Activity: From the first line of the material through the line that holds "In this exercise, you will create", repeat each line exactly and skip any picture.

******************************

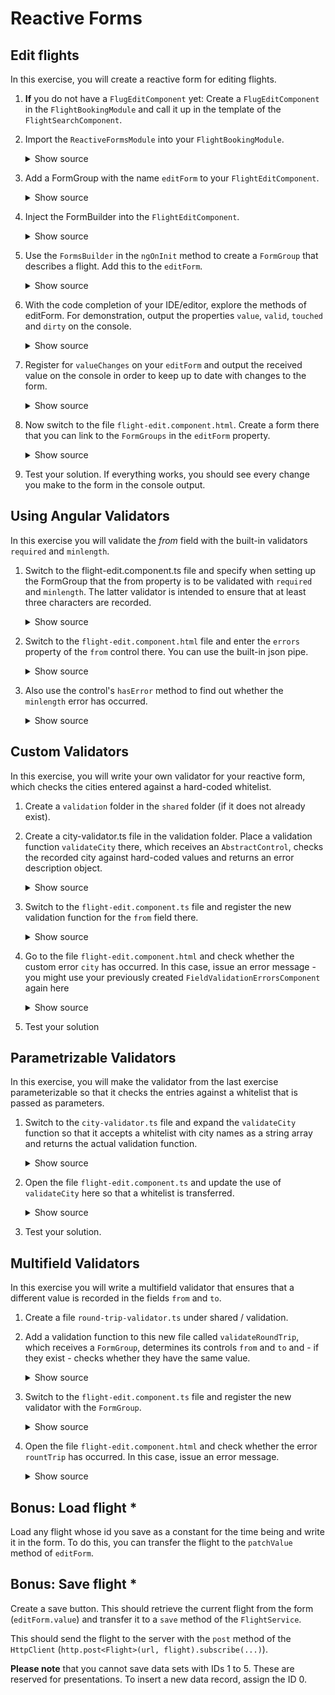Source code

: # Reactive Forms

<!--
- [Reactive Forms](#reactive-forms)
    - [Flüge editieren](#fl%C3%BCge-editieren)
    - [Standard-Validatoren nutzen](#standard-validatoren-nutzen)
    - [Benutzerdefinierte Validatoren](#benutzerdefinierte-validatoren)
    - [Parametrisierbare Validatoren](#parametrisierbare-validatoren)
    - [Multi-Field-Validatoren](#multi-field-validatoren)
    - [Bonus: Flug laden *](#bonus-flug-laden)
    - [Bonus: Flug speichern *](#bonus-flug-speichern)
-->

## Edit flights

In this exercise, you will create a reactive form for editing flights.

1. **If** you do not have a ``FlugEditComponent`` yet: Create a ``FlugEditComponent`` in the ``FlightBookingModule`` and call it up in the template of the ``FlightSearchComponent``.

2. Import the ``ReactiveFormsModule`` into your ``FlightBookingModule``.

    <details>
    <summary>Show source</summary>
    <p>

    ```typescript
    [...]
    import { ReactiveFormsModule } from '@angular/forms';
    [...]

    @NgModule({
        [...]
        imports: [
            [...]
            ReactiveFormsModule
        ],
        [...]
    })
    export class FlightBookingModule {
    }
    ```
    
    </p>
    </details>

3. Add a FormGroup with the name ``editForm`` to your ``FlightEditComponent``.

    <details>
    <summary>Show source</summary>
    <p>
    
    ```typescript

    [...]
    import {FormGroup} from '@angular/forms';

    @Component({[...]})
    export class FlightEditComponent implements OnInit {

        editForm: FormGroup;
    
        [...]
    }
    ```
    
    </p>
    </details>


4. Inject the FormBuilder into the ``FlightEditComponent``.

    <details>
    <summary>Show source</summary>
    <p>
    
    ```typescript
    import {[...], FormBuilder} from '@angular/forms';

    @Component({
        [...]
    })
    export class FlightEditComponent implements OnInit {
        [...]  
        constructor(private fb: FormBuilder) {
        }
        [...]
    }
    ```
    
    </p>
    </details>


5. Use the ``FormsBuilder`` in the ``ngOnInit`` method to create a ``FormGroup`` that describes a flight. Add this to the ``editForm``.

    <details>
    <summary>Show source</summary>
    <p>
    
    ```typescript

    export class FlightEditComponent implements OnInit {
        [...]  
        ngOnInit() {
            this.editForm = this.fb.group({
                id:   [1],
                from: [],
                to:   [],
                date: []
            });
        }
        [...]
    }
    ```
    
    </p>
    </details>


6. With the code completion of your IDE/editor, explore the methods of editForm. For demonstration, output the properties ``value``, ``valid``, ``touched`` and ``dirty`` on the console.
    
    <details>
    <summary>Show source</summary>
    <p>

    ```typescript

    export class FlightEditComponent implements OnInit {
        [...]  
        ngOnInit() {
            [...]
            console.log(this.editForm.value);
            console.log(this.editForm.valid);
            console.log(this.editForm.touched);
            console.log(this.editForm.dirty);
        }
        [...]
    }
    ```

    </p>
    </details>

7. Register for ``valueChanges`` on your ``editForm`` and output the received value on the console in order to keep up to date with changes to the form.

    <details>
    <summary>Show source</summary>
    <p>

    ```typescript

    export class FlightEditComponent implements OnInit {
    [...]  
        ngOnInit() {
            [...]
            this.editForm.valueChanges.subscribe(v => {
                console.debug('changes', v);
            });
        }
    [...]
    }
    ```

    </p>
    </details>
    
8. Now switch to the file ``flight-edit.component.html``. Create a form there that you can link to the ``FormGroups`` in the ``editForm`` property.

    <details>
    <summary>Show source</summary>
    <p>

    ```html
    <form [formGroup]="editForm">
        <div class="form-group">
            <label>Id:</label>
            <input formControlName="id" class="form-control">
        </div>

        <div class="form-group">
            <label>Date:</label>
            <input formControlName="date" class="form-control">
        </div>

        <div class="form-group">
            <label>From:</label>
            <input formControlName="from" class="form-control">
        </div>

        <div class="form-group">
            <label>To:</label>
            <input formControlName="to" class="form-control">
        </div>

        <div class="form-group">
            <button (click)="save()" class="btn btn-default">Save</button>
        </div>

    </form>
    ```

    </p>
    </details>

9. Test your solution. If everything works, you should see every change you make to the form in the console output.

## Using Angular Validators

In this exercise you will validate the _from_ field with the built-in validators ``required`` and ``minlength``.

1. Switch to the flight-edit.component.ts file and specify when setting up the FormGroup that the from property is to be validated with ``required`` and ``minlength``. The latter validator is intended to ensure that at least three characters are recorded.

    <details>
    <summary>Show source</summary>
    <p>

    ```typescript		
    [...]
    ngOnInit(): void {
        this.editForm = this.fb.group({
            id:   [1],
            from: [null, [Validators.required, Validators.minLength(3)]],
            to:   [null],
            date: [null]
        });

    }
    [...]		
    ```	

    </p>
    </details>

2. Switch to the ``flight-edit.component.html`` file and enter the ``errors`` property of the ``from`` control there. You can use the built-in json pipe.
 
    <details>
    <summary>Show source</summary>
    <p>

    ```TypeScript
    <input  formControlName="from">		
    [...]           
    errors: {{editForm.controls['from'].errors | json}}	
    ```

    </p>
    </details> 
 
3. Also use the control's ``hasError`` method to find out whether the ``minlength`` error has occurred.

    <details>
    <summary>Show source</summary>
    <p>

    ```TypeScript
    <input  formControlName="from" [...] >		
    [...]
    <div class="text-danger" *ngIf="editForm.controls['from'].hasError('minlength')">		
        ...minlength...
    </div>		
    ```

    </p>
    </details>

## Custom Validators

In this exercise, you will write your own validator for your reactive form, which checks the cities entered against a hard-coded whitelist.

1. Create a ``validation`` folder in the ``shared`` folder (if it does not already exist).

2. Create a city-validator.ts file in the validation folder. Place a validation function ``validateCity`` there, which receives an ``AbstractControl``, checks the recorded city against hard-coded values and returns an error description object.

    <details>
    <summary>Show source</summary>
    <p>

    ```typescript
    import {AbstractControl, ValidationErrors} from '@angular/forms';

    export function validateCity(c: AbstractControl) {
        const validCities: string[] = ['Vienna', 'Cologne', 'Bern'];
        if (c.value && validCities.indexOf(c.value) === -1) {
            return {
                city: {
                    actualValue: c.value,
                    validCities: validCities
                }
            }
        }
        return null;
    }
    ```

    </p>
    </details>

3. Switch to the ``flight-edit.component.ts`` file and register the new validation function for the ``from`` field there.

    <details>
    <summary>Show source</summary>
    <p>

    ```typescript
    [...]
    import {validateCity} from '[...]';

    @Component({
        [...]
    })
    export class FlightEditComponent implements OnInit {
    
    ngOnInit(): void {
        this.editForm = this.fb.group({
            [...]
            from: [null, [[...], validateCity]],
            [...]
        });
    }
    ```
    </p>
    </details>

4. Go to the file ``flight-edit.component.html`` and check whether the custom error ``city`` has occurred. In this case, issue an error message - you might use your previously created ``FieldValidationErrorsComponent`` again here

    <details>
    <summary>Show source</summary>
    <p>

    ```html
    [...]
    <div class="text-danger" *ngIf="editForm.controls['from'].hasError('city')">
        ...city...
    </div>
    [...]
    ```

    </p>
    </details>

5. Test your solution

## Parametrizable Validators

In this exercise, you will make the validator from the last exercise parameterizable so that it checks the entries against a whitelist that is passed as parameters.

1. Switch to the ``city-validator.ts`` file and expand the ``validateCity`` function so that it accepts a whitelist with city names as a string array and returns the actual validation function.

    <details>
    <summary>Show source</summary>
    <p>

    ```typescript
    import {[...], ValidatorFn} from '@angular/forms';
    [...]
    export function validateCity (validCities: string[]): ValidatorFn {
        return (c: AbstractControl) => {
            if (c.value && validCities.indexOf(c.value) === -1) {
                return {
                    city: {
                        actualValue: c.value,
                        validCities: validCities
                    }
                };
            }
            return null;
        };
    }
    ```

    </p>
    </details>

2. Open the file ``flight-edit.component.ts`` and update the use of ``validateCity`` here so that a whitelist is transferred.

    <details>
    <summary>Show source</summary>
    <p>

    ```typescript
    [...]
    this.editForm = this.fb.group({
        [...]
        from: [null, [[...], validateCity(['Vienna', 'Berlin', 'Gleisdorf'])]],
        [...]
        });
    [...]
    ```

    </p>
    </details>

3. Test your solution.

## Multifield Validators

In this exercise you will write a multifield validator that ensures that a different value is recorded in the fields ``from`` and ``to``.

1. Create a file ``round-trip-validator.ts`` under shared / validation.

2. Add a validation function to this new file called ``validateRoundTrip``, which receives a ``FormGroup``, determines its controls ``from`` and ``to`` and - if they exist - checks whether they have the same value.

    <details>
    <summary>Show source</summary>
    <p>

    ```typescript
    [...]   
    export function validateRoundTrip(g: FormGroup): object {
       let from = g.controls['from'];
       let to = g.controls['to'];

       if (!from || !to) return null;

       if (from.value === to.value) {
           return { roundTrip: true };
       }

       return null;
    }
    [...]
    ```
    </p>
    </details>

3. Switch to the ``flight-edit.component.ts`` file and register the new validator with the ``FormGroup``.

    <details>
    <summary>Show source</summary>
    <p>

    ```typescript
    [...]
    import {validateRountTrip} from '[...]';

    @Component({
        [...]
    })
    export class FlightEditComponent implements OnInit {
    
        ngOnInit(): void {
            [...]
            this.editForm.validator = validateRoundTrip;
        }

    }
    ```
    </p>
    </details>


4. Open the file ``flight-edit.component.html`` and check whether the error ``rountTrip`` has occurred. In this case, issue an error message.

    <details>
    <summary>Show source</summary>
    <p>

    ```html
    [...]
    <div class="text-danger" *ngIf="editForm?.hasError('roundTrip')">
        ...roundTrip...
    </div>
    [...]
    ```

    </p>
    </details>

## Bonus: Load flight *

Load any flight whose id you save as a constant for the time being and write it in the form. To do this, you can transfer the flight to the ``patchValue`` method of ``editForm``.

<!--
**Extension**: **If** you have already implemented routing, you can also receive the ID of the flight via the url.
-->

## Bonus: Save flight *

Create a save button. This should retrieve the current flight from the form (``editForm.value``) and transfer it to a ``save`` method of the ``FlightService``.

This should send the flight to the server with the ``post`` method of the ``HttpClient`` (``http.post<Flight>(url, flight).subscribe(...)``).

**Please note** that you cannot save data sets with IDs 1 to 5. These are reserved for presentations. To insert a new data record, assign the ID 0.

******************************

Expected answer:
Source code

: # Reactive Forms

<!--
- [Reactive Forms](#reactive-forms)
    - [Flüge editieren](#fl%C3%BCge-editieren)
    - [Standard-Validatoren nutzen](#standard-validatoren-nutzen)
    - [Benutzerdefinierte Validatoren](#benutzerdefinierte-validatoren)
    - [Parametrisierbare Validatoren](#parametrisierbare-validatoren)
    - [Multi-Field-Validatoren](#multi-field-validatoren)
    - [Bonus: Flug laden *](#bonus-flug-laden)
    - [Bonus: Flug speichern *](#bonus-flug-speichern)
-->

## Edit flights

In this exercise, you will create a reactive form for editing flights.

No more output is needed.